Operation 'Red Shadow'

2069-04-15, 08:15 UTC

I wake up.

Beeping. Regular, persistent. The apparatus. Somewhere in the background, a conversation – muffled voices, rapid words.

My head is pounding. My eyes are burning. The light is bright and blurry. White spots.

Where am I? And why do I feel like something has gone terribly wrong?

I try to move my arm. It's heavy. I touch my forehead—a bandage. Cold gel. Something pulsates beneath my skin.

Someone is speaking from a distance.

"He's awake! Call Lieutenant Voss!"

Footsteps. She approaches. A woman's face, stern. Tired eyes.

"Reed. Can you hear me?"


Reed. Is that me? The name sounds foreign. Like it belongs to someone else. I try to speak. My throat is dry.

"Where…?"

She smiles, but without warmth.

"I'm glad you came back to us. We barely got you out." – she says quietly. „We are on the MDA-Kestrel, sick bay, heading back to Earth.”

I don't remember anything. Emptiness.

"What happened?"

She looks carefully, as if weighing every word.

"Mission.
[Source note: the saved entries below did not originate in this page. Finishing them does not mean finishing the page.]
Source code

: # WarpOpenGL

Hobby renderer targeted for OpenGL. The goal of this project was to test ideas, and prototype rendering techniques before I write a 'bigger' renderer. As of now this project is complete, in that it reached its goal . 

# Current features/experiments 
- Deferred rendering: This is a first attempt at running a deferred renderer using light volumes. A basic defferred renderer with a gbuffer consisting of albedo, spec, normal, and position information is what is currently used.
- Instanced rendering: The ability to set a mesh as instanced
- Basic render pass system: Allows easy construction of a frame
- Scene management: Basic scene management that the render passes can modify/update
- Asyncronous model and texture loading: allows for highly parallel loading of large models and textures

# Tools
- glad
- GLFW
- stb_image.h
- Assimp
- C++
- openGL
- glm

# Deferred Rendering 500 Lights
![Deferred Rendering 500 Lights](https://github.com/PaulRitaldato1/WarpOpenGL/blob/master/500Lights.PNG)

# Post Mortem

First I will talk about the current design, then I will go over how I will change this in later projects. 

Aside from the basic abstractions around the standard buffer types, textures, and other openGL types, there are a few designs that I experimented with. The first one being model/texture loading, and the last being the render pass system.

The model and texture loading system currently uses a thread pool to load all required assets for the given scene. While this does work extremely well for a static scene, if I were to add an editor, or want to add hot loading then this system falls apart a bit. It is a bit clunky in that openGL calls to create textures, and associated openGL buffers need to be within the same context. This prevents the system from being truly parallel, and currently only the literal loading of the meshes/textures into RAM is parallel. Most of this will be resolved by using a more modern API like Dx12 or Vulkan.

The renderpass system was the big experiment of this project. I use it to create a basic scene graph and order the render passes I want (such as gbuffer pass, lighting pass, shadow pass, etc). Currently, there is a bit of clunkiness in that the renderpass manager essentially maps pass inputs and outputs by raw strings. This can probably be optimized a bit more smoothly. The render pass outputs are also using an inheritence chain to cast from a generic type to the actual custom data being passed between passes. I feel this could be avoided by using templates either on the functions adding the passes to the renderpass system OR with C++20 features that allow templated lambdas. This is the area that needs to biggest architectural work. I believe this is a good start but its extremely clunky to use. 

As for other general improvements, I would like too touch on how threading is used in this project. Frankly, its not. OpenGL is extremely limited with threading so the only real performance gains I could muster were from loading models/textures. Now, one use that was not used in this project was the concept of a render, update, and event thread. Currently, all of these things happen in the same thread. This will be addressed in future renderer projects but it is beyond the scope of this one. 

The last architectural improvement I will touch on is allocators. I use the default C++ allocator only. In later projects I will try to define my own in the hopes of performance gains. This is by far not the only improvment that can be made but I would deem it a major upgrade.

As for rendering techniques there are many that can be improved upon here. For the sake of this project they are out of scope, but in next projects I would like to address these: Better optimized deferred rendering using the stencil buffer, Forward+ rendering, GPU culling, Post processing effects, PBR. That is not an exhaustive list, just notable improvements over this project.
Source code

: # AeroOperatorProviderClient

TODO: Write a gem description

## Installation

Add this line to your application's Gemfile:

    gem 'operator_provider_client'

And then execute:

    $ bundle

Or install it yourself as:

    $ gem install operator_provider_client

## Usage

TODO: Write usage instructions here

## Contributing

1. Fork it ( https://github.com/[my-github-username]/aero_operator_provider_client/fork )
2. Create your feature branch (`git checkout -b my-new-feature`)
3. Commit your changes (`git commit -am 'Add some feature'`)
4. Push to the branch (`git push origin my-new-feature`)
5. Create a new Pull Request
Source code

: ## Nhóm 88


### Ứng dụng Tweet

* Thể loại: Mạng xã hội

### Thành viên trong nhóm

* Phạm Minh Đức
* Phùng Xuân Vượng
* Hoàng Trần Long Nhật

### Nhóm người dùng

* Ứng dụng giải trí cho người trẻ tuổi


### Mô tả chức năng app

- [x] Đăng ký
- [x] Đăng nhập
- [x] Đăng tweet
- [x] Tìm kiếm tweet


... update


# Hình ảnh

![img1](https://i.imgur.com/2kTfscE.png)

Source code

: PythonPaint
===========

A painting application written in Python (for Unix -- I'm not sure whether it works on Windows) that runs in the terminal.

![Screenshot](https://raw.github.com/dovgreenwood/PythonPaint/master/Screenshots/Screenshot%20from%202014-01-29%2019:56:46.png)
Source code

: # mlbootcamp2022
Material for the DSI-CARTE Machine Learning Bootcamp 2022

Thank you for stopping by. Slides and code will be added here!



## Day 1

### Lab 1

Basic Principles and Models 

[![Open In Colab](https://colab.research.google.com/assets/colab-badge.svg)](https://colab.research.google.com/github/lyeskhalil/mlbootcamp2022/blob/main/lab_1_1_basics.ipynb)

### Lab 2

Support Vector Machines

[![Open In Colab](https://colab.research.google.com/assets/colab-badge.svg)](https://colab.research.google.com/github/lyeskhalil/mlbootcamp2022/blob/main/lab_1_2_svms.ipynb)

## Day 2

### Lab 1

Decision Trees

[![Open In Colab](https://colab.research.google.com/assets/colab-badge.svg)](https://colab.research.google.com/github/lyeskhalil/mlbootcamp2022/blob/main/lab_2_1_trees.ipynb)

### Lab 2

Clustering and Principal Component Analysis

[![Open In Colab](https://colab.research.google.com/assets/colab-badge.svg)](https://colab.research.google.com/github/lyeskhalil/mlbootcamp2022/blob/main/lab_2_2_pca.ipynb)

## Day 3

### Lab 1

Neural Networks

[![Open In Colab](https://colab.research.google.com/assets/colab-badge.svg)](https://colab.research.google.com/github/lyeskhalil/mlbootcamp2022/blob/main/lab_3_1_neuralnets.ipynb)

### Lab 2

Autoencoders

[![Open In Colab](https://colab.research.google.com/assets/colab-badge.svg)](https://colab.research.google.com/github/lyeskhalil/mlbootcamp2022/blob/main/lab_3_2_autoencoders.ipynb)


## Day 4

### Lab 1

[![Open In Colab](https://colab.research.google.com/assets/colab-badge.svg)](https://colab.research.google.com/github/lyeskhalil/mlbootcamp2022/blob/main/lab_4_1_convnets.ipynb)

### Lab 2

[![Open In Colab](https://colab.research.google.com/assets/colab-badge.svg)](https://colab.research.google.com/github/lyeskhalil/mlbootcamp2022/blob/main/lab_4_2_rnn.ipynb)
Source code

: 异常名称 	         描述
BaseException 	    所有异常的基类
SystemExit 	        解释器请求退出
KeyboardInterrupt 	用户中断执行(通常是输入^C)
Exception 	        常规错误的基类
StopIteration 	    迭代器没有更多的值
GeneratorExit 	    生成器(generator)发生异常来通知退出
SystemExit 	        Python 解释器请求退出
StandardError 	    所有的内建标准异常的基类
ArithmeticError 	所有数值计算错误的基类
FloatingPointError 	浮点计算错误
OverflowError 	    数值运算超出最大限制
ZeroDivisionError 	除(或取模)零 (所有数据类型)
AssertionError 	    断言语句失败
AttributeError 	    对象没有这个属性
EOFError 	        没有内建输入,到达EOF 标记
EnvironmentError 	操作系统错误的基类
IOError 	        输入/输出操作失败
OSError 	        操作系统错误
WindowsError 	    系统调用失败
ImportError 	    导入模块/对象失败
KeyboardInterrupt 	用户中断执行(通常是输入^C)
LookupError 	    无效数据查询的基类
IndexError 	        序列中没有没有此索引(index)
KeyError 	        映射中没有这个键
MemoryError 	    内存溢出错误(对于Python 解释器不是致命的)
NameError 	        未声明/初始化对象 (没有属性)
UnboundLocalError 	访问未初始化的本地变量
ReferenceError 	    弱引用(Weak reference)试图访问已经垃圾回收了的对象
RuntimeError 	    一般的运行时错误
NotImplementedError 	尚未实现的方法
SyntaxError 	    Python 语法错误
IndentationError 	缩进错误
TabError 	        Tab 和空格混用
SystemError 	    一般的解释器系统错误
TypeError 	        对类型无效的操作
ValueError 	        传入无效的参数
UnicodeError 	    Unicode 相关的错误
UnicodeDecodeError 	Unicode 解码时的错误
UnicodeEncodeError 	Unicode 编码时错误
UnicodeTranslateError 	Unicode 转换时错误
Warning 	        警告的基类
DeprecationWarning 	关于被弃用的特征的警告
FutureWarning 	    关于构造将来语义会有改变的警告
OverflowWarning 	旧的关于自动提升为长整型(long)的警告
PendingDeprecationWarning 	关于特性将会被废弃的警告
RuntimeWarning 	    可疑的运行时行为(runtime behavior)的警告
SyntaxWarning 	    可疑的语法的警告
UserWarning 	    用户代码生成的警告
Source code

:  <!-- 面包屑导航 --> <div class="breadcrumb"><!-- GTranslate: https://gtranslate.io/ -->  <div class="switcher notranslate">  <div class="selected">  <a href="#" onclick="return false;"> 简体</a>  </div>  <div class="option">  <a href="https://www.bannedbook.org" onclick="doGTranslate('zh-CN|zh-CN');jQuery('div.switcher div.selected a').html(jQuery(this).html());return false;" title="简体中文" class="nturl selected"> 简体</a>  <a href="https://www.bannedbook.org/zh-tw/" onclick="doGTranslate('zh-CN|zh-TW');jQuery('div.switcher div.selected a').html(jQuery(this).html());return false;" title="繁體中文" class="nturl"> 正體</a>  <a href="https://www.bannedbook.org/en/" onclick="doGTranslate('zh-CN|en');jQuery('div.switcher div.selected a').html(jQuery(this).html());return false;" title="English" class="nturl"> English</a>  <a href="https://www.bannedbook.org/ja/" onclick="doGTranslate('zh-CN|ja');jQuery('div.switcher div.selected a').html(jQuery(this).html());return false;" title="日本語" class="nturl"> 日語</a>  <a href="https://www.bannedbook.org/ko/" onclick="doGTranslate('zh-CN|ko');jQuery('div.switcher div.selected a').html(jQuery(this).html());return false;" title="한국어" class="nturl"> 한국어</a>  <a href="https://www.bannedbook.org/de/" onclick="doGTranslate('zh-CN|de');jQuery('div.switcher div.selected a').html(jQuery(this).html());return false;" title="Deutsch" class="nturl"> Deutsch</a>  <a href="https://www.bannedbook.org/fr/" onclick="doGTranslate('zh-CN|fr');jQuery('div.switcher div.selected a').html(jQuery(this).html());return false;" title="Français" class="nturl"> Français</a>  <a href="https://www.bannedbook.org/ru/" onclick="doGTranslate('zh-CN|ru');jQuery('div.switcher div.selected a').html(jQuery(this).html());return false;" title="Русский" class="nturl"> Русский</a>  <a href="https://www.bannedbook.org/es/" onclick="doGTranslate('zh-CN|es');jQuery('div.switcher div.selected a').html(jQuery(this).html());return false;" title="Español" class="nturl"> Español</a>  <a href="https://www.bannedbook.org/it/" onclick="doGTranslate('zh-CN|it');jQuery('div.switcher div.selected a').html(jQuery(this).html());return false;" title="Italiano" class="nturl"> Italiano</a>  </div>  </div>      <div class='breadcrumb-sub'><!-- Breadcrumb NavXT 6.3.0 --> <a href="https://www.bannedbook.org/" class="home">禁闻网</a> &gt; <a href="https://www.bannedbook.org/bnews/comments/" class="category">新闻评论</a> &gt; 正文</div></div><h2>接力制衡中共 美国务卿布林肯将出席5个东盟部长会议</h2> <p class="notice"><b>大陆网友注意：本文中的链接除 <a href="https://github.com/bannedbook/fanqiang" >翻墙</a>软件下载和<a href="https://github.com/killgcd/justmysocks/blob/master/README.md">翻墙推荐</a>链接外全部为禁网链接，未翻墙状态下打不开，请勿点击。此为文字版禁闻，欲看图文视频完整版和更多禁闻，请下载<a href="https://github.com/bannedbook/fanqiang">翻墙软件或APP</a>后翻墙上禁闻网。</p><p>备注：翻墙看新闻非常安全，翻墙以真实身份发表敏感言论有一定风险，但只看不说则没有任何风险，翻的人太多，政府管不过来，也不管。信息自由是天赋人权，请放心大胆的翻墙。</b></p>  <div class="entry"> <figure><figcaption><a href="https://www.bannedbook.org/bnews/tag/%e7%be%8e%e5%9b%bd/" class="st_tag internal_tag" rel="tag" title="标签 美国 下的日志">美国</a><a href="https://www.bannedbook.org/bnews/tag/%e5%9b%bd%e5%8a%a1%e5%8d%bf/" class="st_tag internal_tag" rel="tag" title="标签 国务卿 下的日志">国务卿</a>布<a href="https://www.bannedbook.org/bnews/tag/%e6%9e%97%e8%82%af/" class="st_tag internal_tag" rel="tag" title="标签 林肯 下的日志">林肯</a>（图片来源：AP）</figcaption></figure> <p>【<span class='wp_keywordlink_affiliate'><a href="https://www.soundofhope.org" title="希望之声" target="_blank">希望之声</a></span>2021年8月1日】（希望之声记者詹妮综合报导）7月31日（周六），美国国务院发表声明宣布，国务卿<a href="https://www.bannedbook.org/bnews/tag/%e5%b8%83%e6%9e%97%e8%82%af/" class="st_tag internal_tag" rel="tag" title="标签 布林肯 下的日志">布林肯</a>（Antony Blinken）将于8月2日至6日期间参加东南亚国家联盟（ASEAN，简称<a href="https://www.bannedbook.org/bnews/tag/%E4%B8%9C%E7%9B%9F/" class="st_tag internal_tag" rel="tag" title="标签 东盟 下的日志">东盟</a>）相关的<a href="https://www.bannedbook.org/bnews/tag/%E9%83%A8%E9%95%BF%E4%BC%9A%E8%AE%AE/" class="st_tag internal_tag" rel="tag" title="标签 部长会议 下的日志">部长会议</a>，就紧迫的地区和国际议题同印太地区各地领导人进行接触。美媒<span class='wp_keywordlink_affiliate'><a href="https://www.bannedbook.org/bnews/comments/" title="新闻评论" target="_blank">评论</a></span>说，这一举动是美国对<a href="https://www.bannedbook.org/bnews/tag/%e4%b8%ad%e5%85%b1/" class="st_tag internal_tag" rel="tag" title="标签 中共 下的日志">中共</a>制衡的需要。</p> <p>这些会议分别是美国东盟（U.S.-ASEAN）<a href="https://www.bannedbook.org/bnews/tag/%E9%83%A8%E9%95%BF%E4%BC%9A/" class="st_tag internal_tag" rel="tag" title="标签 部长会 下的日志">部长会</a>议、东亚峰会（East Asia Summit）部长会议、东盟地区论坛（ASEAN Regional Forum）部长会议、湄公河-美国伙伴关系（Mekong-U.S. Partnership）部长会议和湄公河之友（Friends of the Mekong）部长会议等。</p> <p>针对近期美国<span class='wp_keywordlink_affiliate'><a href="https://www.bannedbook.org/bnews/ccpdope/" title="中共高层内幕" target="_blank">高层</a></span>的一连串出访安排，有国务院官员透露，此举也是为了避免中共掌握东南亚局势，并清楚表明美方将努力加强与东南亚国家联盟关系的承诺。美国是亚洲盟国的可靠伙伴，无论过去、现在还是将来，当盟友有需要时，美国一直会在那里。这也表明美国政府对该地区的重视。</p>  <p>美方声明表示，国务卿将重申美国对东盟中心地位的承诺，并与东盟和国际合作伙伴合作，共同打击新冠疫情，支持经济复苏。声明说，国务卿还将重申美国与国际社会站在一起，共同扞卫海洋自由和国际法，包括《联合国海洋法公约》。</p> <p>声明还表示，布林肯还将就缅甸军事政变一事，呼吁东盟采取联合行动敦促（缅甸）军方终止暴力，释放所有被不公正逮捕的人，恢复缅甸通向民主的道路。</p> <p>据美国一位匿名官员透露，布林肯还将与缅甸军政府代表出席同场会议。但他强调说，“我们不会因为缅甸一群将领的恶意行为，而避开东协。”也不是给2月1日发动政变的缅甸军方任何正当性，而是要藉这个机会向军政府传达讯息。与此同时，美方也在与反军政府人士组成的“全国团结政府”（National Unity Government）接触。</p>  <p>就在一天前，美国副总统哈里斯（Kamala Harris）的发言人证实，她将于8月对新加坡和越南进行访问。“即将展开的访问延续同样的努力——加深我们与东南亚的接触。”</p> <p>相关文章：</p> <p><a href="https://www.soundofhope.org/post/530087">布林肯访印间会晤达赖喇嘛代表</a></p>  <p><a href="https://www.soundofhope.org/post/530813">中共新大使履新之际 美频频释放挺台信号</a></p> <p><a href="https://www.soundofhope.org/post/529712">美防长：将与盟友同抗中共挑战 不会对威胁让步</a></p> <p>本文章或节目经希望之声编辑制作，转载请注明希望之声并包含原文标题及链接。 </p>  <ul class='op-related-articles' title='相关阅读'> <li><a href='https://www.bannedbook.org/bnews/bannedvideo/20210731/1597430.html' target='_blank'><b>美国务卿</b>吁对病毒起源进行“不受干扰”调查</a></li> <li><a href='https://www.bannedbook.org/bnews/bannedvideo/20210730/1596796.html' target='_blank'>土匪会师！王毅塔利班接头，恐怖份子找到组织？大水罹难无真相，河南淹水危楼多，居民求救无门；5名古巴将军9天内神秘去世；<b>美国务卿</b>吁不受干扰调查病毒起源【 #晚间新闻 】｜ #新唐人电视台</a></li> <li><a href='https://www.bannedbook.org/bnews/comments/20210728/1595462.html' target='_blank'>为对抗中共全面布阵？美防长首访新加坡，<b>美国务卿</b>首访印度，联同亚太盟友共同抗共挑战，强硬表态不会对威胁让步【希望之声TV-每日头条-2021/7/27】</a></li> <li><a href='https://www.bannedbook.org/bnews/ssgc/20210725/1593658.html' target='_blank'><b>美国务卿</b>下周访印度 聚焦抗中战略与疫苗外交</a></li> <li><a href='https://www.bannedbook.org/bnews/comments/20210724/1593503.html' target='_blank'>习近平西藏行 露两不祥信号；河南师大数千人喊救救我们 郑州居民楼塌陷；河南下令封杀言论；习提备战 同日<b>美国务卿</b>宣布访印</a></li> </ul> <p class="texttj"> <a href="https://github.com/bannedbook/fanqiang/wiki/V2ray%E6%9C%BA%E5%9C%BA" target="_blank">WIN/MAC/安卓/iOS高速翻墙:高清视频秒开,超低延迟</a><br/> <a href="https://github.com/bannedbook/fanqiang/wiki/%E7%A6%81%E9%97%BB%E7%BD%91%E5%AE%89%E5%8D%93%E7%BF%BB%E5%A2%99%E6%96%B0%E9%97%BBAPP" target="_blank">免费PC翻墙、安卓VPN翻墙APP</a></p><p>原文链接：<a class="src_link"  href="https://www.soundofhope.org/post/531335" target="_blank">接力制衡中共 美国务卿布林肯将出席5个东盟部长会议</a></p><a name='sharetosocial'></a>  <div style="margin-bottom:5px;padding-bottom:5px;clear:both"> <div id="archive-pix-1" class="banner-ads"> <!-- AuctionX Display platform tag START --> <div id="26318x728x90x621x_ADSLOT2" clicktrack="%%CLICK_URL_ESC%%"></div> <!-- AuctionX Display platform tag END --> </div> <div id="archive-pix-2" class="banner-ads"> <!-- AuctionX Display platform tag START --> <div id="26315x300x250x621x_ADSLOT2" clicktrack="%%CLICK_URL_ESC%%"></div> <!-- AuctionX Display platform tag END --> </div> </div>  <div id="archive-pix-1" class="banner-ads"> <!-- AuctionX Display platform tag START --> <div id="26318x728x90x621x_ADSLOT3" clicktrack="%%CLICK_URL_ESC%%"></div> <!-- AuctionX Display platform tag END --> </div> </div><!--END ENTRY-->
Mars." She pauses. "Operation 'Red Shadow'. You need to recover quickly. We need you. You need to tell us everything."

The implant pulsates harder. A dull pain spreads through my skull.

"I don't remember anything..." – I whisper.

And suddenly it sounds more like a judgment than information.

"We know. But the files are inside you. We will recover them."

The world is spinning. I feel nauseous. The darkness is returning.

"Reed?"

But I'm already fainting.

2069-04-15, 13:48 UTC

A few hours later. The drugs are working — my head no longer feels like it’s splitting, my thoughts are clearer. I'm lying in the infirmary, but I feel myself returning. Stimulants course through my veins, adrenaline is waking my body.

Lieutenant Voss returns. She sits down next to me.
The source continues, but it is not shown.